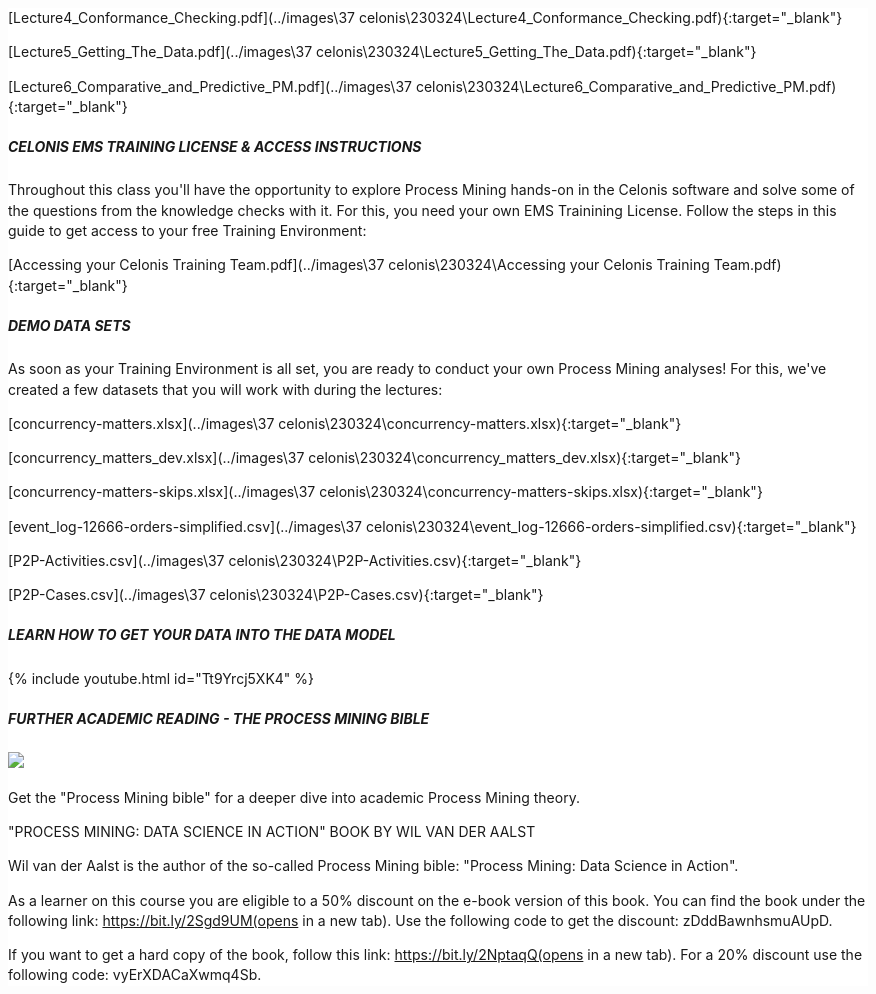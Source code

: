 [Lecture4_Conformance_Checking.pdf](../images\37 celonis\230324\Lecture4_Conformance_Checking.pdf){:target="_blank"}

[Lecture5_Getting_The_Data.pdf](../images\37 celonis\230324\Lecture5_Getting_The_Data.pdf){:target="_blank"}

[Lecture6_Comparative_and_Predictive_PM.pdf](../images\37 celonis\230324\Lecture6_Comparative_and_Predictive_PM.pdf){:target="_blank"}

##### CELONIS EMS TRAINING LICENSE & ACCESS INSTRUCTIONS
     
Throughout this class you'll have the opportunity to explore Process Mining hands-on in the Celonis software and solve some of the questions from the knowledge checks with it. For this, you need your own EMS Trainining License. Follow the steps in this guide to get access to your free Training Environment:

[Accessing your Celonis Training Team.pdf](../images\37 celonis\230324\Accessing your Celonis Training Team.pdf){:target="_blank"}

##### DEMO DATA SETS

As soon as your Training Environment is all set, you are ready to conduct your own Process Mining analyses! For this, we've created a few datasets that you will work with during the lectures:

[concurrency-matters.xlsx](../images\37 celonis\230324\concurrency-matters.xlsx){:target="_blank"}

[concurrency_matters_dev.xlsx](../images\37 celonis\230324\concurrency_matters_dev.xlsx){:target="_blank"}

[concurrency-matters-skips.xlsx](../images\37 celonis\230324\concurrency-matters-skips.xlsx){:target="_blank"}

[event_log-12666-orders-simplified.csv](../images\37 celonis\230324\event_log-12666-orders-simplified.csv){:target="_blank"}

[P2P-Activities.csv](../images\37 celonis\230324\P2P-Activities.csv){:target="_blank"}

[P2P-Cases.csv](../images\37 celonis\230324\P2P-Cases.csv){:target="_blank"}

##### LEARN HOW TO GET YOUR DATA INTO THE DATA MODEL

{% include youtube.html id="Tt9Yrcj5XK4" %}

##### FURTHER ACADEMIC READING - THE PROCESS MINING BIBLE

![](https://scorm.eu.thoughtindustries.com/content/1cc62825-20df-4077-8216-a9df1132a5ad/92c1a6ce-c4e8-48f8-9961-b8e343d0912d/7/scormcontent/assets/NUWv5JkJhEM7ZU1I__lCmkBSCkMN45U3P.jpg)

Get the "Process Mining bible" for a deeper dive into academic Process Mining theory.

"PROCESS MINING: DATA SCIENCE IN ACTION" BOOK BY WIL VAN DER AALST

Wil van der Aalst is the author of the so-called Process Mining bible:  "Process Mining: Data Science in Action".

As a learner on this course you are eligible to a 50% discount on the e-book version of this book. You can find the book under the following link: https://bit.ly/2Sgd9UM(opens in a new tab). Use the following code to get the discount: zDddBawnhsmuAUpD.

If you want to get a hard copy of the book, follow this link: https://bit.ly/2NptaqQ(opens in a new tab). For a 20% discount use the following code: vyErXDACaXwmq4Sb.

++++++++

→ **About this task**: Your answer should consist of the lines from the listing that hold the word "following".

→ **Solution to the exercise**:
As a learner on this course you are eligible to a 50% discount on the e-book version of this book. You can find the book under the following link: https://bit.ly/2Sgd9UM(opens in a new tab). Use the following code to get the discount: zDddBawnhsmuAUpD.
If you want to get a hard copy of the book, follow this link: https://bit.ly/2NptaqQ(opens in a new tab). For a 20% discount use the following code: vyErXDACaXwmq4Sb.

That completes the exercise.